▸ Exercise brief:
From the line with "worst-case lookup overhead" to the line with "to track and", retype every line exactly, including those two, and leave out the rest of the data below.

━━━━━ Data records ━━━━━

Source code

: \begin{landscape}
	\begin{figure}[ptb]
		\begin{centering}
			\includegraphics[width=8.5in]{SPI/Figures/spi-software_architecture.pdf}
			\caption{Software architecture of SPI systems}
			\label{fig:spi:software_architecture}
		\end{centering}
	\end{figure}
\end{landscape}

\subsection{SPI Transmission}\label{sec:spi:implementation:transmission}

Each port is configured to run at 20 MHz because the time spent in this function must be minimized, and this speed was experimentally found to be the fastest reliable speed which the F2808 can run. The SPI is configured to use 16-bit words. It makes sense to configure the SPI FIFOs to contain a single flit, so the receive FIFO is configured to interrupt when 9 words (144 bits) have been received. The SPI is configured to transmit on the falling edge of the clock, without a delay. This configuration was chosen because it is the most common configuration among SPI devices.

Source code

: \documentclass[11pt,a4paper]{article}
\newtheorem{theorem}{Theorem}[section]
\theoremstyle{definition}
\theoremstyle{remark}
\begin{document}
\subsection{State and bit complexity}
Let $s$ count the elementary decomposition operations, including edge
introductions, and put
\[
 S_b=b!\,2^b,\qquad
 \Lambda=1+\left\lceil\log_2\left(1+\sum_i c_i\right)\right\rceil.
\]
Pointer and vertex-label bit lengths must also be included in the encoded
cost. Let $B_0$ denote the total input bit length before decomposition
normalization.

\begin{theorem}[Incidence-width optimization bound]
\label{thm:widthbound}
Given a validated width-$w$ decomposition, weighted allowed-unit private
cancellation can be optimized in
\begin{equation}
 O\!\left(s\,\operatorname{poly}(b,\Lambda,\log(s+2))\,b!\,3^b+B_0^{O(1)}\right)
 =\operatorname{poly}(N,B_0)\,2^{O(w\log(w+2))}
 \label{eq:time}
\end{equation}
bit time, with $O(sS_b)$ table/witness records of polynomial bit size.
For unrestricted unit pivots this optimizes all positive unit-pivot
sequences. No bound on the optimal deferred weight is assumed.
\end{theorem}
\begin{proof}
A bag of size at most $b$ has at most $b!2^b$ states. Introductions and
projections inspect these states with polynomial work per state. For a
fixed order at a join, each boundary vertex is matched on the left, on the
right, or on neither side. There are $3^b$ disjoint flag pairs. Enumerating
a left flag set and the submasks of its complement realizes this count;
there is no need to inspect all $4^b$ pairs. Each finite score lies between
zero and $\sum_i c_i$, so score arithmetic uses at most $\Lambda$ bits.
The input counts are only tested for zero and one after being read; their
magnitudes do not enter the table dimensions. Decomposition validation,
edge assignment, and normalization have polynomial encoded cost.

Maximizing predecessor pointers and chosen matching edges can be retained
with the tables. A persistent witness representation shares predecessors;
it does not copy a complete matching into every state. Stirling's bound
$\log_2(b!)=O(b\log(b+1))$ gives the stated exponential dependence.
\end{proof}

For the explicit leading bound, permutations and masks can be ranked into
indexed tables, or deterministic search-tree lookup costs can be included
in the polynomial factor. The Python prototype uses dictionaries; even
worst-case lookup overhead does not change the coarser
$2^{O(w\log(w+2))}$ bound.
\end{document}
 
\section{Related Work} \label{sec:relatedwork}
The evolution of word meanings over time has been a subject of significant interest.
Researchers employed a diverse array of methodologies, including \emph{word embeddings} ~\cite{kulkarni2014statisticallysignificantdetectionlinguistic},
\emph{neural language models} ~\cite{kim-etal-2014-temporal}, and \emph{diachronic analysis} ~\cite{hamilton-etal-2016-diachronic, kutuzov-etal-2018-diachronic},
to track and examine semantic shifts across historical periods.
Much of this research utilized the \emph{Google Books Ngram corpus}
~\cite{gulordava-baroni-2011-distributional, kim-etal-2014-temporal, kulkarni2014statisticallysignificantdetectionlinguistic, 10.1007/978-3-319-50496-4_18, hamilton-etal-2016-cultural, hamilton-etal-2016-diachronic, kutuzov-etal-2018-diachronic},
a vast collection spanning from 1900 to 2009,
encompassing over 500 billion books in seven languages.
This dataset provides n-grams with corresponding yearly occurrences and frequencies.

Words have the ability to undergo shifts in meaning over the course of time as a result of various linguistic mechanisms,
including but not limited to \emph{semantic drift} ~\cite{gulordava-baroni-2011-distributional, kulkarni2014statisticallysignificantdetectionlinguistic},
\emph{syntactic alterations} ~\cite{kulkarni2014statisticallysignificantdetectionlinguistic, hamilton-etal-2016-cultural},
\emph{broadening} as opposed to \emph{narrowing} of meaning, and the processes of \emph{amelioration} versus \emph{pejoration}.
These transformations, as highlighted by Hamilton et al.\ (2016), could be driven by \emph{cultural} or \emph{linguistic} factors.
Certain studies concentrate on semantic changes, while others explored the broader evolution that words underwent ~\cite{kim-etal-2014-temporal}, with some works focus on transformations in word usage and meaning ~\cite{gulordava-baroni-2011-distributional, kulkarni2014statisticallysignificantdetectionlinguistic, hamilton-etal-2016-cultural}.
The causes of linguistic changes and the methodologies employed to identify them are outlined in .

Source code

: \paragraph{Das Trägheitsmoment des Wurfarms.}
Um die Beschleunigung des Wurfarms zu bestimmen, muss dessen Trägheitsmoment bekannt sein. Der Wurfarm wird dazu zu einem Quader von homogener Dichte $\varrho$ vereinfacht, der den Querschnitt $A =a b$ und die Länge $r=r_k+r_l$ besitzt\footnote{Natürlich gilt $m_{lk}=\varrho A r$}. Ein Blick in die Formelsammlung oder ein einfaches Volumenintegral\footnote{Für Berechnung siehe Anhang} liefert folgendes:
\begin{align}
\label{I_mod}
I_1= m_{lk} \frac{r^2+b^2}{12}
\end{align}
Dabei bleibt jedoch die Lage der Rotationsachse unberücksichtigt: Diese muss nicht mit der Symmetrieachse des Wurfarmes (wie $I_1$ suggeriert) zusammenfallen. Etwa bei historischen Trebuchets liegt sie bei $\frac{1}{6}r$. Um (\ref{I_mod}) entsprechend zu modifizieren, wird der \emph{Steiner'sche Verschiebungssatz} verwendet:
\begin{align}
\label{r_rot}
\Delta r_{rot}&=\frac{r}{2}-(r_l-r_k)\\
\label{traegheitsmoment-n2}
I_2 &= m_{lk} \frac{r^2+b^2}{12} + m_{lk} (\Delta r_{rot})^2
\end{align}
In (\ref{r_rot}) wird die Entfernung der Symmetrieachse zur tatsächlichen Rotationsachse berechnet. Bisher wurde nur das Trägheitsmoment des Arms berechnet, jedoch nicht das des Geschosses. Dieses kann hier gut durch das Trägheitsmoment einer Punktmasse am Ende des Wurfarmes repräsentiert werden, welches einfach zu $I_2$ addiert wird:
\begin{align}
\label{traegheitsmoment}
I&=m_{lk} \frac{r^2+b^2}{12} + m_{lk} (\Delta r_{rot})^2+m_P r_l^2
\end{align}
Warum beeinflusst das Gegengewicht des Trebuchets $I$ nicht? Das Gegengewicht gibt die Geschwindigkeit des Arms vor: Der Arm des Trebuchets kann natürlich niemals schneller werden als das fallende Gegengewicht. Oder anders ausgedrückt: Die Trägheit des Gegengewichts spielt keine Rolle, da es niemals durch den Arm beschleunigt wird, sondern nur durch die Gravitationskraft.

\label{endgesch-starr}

━━━━━

▸ Exercise answer:
worst-case lookup overhead does not change the coarser
$2^{O(w\log(w+2))}$ bound.
\end{document}
 
\section{Related Work} \label{sec:relatedwork}
The evolution of word meanings over time has been a subject of significant interest.
Researchers employed a diverse array of methodologies, including \emph{word embeddings} ~\cite{kulkarni2014statisticallysignificantdetectionlinguistic},
\emph{neural language models} ~\cite{kim-etal-2014-temporal}, and \emph{diachronic analysis} ~\cite{hamilton-etal-2016-diachronic, kutuzov-etal-2018-diachronic},
to track and examine semantic shifts across historical periods.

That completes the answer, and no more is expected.